Eine Verlustigung neben konzentrierter Arbeit. Der Manager ist Mitglied einer Kommission der Handball-Bundesliga, die festlegen soll, wann die neue Spielzeit gestartet wird. Jurke: „Seit 25 Jahren das erste Mal, dass ich so etwas mache. Aber es gab ja auch 50 Jahre lang keinen Saisonabbruch.“
Das Corona-Virus stoppte 2020 auch die harten Jungs in der 2. Liga. Essen und Coburg steigen auf, Krefeld geht runter und Wilhelmshaven, Fürstenfeldbruck, Großwallstadt und Dessau steigen auf. „Ich freue mich vor allem für Dessau, weil es dann ein weiteres Ost-Derby gibt“, sagt Jurke und schaut auf die Abschlusstabelle, die den EHV auf Rang 13 zeigt. Er nickt: „Platz 13. Klassenerhalt und vor Dresden. Wir sind im Handball nach DHfK Leipzig die Nummer 2 in Sachsen. So kann es bleiben.“
Ginge es nach dem EHV-Manager, würde die Mission Klassenerhalt 2020/2021 mit 19 Mannschaften und wohl drei Absteigern im Oktober beginnen. Jurke: „Ich denke, dann hätte man die notwendige Planungssicherheit, könnte dann bis zum Jahresende durchziehen.“

EHV-Manager Rüdiger Jurke.

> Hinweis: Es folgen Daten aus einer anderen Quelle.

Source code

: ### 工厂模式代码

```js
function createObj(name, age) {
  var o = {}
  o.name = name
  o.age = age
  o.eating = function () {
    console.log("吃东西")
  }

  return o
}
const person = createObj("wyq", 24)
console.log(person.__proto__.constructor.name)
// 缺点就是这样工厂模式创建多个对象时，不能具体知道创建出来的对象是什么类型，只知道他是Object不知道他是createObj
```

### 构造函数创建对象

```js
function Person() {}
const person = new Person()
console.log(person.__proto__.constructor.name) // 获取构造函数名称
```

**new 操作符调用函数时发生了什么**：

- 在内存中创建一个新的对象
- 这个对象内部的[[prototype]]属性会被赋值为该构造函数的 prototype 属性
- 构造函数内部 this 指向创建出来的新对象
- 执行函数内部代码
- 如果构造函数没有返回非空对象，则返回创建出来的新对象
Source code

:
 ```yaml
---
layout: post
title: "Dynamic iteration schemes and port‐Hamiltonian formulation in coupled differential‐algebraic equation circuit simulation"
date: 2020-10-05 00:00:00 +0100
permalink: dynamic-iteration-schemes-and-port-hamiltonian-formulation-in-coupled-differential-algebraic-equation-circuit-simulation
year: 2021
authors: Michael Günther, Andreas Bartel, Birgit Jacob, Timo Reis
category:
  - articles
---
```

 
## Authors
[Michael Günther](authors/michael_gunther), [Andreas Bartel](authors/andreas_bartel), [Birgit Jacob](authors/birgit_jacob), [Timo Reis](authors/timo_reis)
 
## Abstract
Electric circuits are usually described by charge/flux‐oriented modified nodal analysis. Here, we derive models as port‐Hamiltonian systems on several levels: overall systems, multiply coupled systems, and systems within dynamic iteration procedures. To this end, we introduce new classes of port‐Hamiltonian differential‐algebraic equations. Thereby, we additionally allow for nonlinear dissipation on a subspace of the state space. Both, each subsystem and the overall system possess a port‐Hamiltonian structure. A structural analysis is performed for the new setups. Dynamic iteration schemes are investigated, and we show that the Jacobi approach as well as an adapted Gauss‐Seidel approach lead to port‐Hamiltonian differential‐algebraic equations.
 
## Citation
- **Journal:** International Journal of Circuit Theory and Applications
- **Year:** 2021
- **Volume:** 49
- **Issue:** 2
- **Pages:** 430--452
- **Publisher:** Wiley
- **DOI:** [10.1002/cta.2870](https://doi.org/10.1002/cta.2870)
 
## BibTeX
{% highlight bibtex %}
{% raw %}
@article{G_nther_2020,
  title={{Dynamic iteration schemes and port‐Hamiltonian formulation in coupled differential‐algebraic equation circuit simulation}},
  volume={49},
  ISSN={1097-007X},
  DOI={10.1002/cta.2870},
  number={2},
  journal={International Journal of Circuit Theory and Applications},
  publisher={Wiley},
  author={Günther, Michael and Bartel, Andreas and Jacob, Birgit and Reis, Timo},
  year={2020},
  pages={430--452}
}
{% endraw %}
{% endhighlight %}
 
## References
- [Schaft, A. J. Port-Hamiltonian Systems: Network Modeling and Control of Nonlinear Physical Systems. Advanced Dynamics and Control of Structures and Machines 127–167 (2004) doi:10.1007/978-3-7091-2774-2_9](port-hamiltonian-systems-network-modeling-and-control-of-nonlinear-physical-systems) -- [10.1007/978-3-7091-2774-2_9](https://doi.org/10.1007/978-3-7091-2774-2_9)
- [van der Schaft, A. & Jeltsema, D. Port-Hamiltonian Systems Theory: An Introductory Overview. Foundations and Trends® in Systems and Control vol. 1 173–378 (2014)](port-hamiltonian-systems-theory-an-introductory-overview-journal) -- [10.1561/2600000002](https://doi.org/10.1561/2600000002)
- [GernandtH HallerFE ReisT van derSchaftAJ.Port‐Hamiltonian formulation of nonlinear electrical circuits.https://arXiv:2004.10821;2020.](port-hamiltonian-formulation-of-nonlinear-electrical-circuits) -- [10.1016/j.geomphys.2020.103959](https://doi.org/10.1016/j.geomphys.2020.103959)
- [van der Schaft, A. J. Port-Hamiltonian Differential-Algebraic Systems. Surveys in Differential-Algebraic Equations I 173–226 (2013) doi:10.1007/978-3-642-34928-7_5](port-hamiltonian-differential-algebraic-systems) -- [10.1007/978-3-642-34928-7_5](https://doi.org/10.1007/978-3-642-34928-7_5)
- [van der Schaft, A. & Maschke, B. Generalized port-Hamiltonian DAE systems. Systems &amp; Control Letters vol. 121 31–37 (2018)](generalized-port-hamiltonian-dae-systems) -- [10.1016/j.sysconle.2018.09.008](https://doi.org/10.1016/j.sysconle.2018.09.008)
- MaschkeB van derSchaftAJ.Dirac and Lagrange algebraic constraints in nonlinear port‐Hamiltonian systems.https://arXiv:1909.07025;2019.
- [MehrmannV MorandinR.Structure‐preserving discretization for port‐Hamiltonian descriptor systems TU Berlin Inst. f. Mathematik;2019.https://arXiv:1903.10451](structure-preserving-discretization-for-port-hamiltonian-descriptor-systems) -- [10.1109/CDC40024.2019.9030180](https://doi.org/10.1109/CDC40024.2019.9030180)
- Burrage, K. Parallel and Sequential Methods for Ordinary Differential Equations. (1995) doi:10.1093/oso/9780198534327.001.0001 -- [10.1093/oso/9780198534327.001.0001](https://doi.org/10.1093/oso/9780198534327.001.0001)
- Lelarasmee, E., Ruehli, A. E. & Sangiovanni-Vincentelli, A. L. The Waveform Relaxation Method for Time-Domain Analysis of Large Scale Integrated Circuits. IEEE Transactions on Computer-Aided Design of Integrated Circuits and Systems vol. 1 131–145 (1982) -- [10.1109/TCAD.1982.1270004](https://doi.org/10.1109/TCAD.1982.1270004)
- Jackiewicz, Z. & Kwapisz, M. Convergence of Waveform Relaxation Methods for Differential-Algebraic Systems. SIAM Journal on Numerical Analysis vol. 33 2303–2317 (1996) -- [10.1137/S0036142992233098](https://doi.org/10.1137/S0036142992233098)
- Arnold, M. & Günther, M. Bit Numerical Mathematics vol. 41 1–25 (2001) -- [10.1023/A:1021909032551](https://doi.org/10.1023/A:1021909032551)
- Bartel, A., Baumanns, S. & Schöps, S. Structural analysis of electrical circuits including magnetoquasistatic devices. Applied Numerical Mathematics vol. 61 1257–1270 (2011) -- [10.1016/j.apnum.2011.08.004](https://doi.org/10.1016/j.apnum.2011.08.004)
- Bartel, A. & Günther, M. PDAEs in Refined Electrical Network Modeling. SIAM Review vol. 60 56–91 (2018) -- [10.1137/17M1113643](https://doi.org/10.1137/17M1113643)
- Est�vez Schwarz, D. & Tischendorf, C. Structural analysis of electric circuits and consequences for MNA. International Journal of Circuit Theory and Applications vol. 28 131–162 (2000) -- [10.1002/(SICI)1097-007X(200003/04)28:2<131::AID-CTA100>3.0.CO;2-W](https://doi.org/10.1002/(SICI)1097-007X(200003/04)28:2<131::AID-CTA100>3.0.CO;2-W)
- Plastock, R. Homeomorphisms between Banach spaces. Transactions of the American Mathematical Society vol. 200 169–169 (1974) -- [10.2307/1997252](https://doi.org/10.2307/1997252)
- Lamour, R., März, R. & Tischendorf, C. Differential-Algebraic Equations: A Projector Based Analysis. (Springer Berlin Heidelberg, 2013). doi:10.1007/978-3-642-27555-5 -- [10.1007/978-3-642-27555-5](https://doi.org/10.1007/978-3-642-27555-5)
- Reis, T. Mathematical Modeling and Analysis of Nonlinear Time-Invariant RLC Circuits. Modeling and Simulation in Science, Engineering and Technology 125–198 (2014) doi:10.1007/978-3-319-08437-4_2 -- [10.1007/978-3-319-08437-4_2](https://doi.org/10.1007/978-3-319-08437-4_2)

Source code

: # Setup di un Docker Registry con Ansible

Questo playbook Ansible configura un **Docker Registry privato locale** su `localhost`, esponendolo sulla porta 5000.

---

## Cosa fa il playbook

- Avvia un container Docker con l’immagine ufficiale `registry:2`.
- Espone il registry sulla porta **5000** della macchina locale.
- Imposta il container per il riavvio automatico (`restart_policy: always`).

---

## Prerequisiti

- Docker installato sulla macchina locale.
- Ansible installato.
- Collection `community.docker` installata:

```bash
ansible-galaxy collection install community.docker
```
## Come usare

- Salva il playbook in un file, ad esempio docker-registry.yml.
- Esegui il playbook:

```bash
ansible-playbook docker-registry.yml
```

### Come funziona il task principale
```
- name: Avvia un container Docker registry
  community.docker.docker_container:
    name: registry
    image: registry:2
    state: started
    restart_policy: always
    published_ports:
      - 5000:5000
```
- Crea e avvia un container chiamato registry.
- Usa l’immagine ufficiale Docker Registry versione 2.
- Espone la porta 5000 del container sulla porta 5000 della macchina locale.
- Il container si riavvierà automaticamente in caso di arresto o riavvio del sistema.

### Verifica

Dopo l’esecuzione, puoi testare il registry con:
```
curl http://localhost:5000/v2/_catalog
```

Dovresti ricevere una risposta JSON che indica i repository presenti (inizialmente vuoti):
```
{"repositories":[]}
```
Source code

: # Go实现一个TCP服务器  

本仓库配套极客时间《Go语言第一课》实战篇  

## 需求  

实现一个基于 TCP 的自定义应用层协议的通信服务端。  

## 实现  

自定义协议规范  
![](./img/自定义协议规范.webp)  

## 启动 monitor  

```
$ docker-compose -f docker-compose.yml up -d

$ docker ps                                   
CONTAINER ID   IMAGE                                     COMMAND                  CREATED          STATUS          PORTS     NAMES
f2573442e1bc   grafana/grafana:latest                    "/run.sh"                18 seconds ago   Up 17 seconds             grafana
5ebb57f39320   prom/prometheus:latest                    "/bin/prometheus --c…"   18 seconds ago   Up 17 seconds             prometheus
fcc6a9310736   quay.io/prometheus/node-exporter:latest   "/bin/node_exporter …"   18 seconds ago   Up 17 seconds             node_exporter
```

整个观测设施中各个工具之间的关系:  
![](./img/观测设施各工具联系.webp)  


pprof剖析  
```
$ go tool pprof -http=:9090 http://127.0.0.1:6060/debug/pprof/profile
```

Foto: Manja Gehlert

Die Mannschaft dafür steht. Vier Spieler verlassen den EHV. Benas Petreikis wechselt nach Nettelstedt. Austris Tuminskis durfte schon in der Saison zum türkischen Erstligisten Besiktas JK Istanbul wechseln. Und das in einer Phase, in der ihn die Auer aufgrund von Verletzungen hätten gut gebrauchen können. Jurke: „Wir hatten unser Wort gegeben, dass er wechseln kann, wenn ein entsprechendes Angebot kommt. Und wir waren Männer genug, uns daran zu halten.“
Eine Frage des Anstands, der bei den Erzgebirgern eine tragende Rolle spielt. „Zu 90 Prozent aller Spieler, die uns verlassen haben, ist unser Verhältnis noch immer gut“, sagt Jurke stolz und sagt: „Das wird ganz sicher auch bei Ladyslav Brykner so sein, der einfach die Trainingsbelastung nicht mehr geschafft hat, zu Plauen-Oberlosa geht.“
Klar war auch, dass die Verträge mit Keeper Vilius Rasimas und Rechtsaußen Sebastian Naumann nicht verlängert werden. Jurke: „Alle hätten einen würdigen Abstand vor unserem grandiosen Publikum verdient. Das ging jetzt leider nicht. Aber wir wünschen ihnen alles Gute auf ihren weiteren Wegen.“
Neue Spieler gehen ihre weiteren Wege jetzt in Aue. Nach der Schulterverletzung von Torhüter Erik Töpfer lieh der EHV Anadin Suljakovic (21) vom Erstligisten HSG Wetzlar aus, der sich in Liga 2 entwickeln soll.
Dazu verpflichtet der Verein den 22-jährigen, 1,91 m großen und 95 kg schweren Goncalo Ribeiro Union Leoben (Österreich). Sein Handball-Einmaleins lernte er bei Benfica Lissabon. Weitere Stationen waren Pontault-Combault in Frankreich und Champions-League-Teilnehmer HC Metalurg Skopije. Er spielte 27 Mal für die Junioren-Nationalmannschaft Portugals. Ribeiro erhält einen Zweijahresvertrag; beginnend mit der kommenden Saison. Jurke: „Goncalo war letzte Woche mehrere Tage zum Probetraining und hat uns überzeugt. Ich denke, er wird mit Sebastian Paraschiv und Julius Schroeder die Lücke schließen, die Benas hinterlassen wird. Wir freuen uns auf ihn, und er sich auf Aue!“

Bereits vor der Corona-Krise waren sich Maximilian Lux und der EHV Aue einig, dass der gebürtige Pegnitzer ab der neuen Saison 2020/21 für den EHV Aue auf Torejagd geht. Der 24-jährige Linkshänder spielte bereits für die Erstligisten HC Erlangen und HSG Wetzlar. In der letzten Saison stand er beim Tabellen-Zweiten der Liga Nord-West, dem VfL Eintracht Hagen, unter Vertrag. Dort erzielte er in 24 Spielen 127 Tore – davon 35 Siebenmeter. Der 1,81 m große Rechtsaußen hat beim EHV Aue einen Zweijahresvertrag unterschrieben.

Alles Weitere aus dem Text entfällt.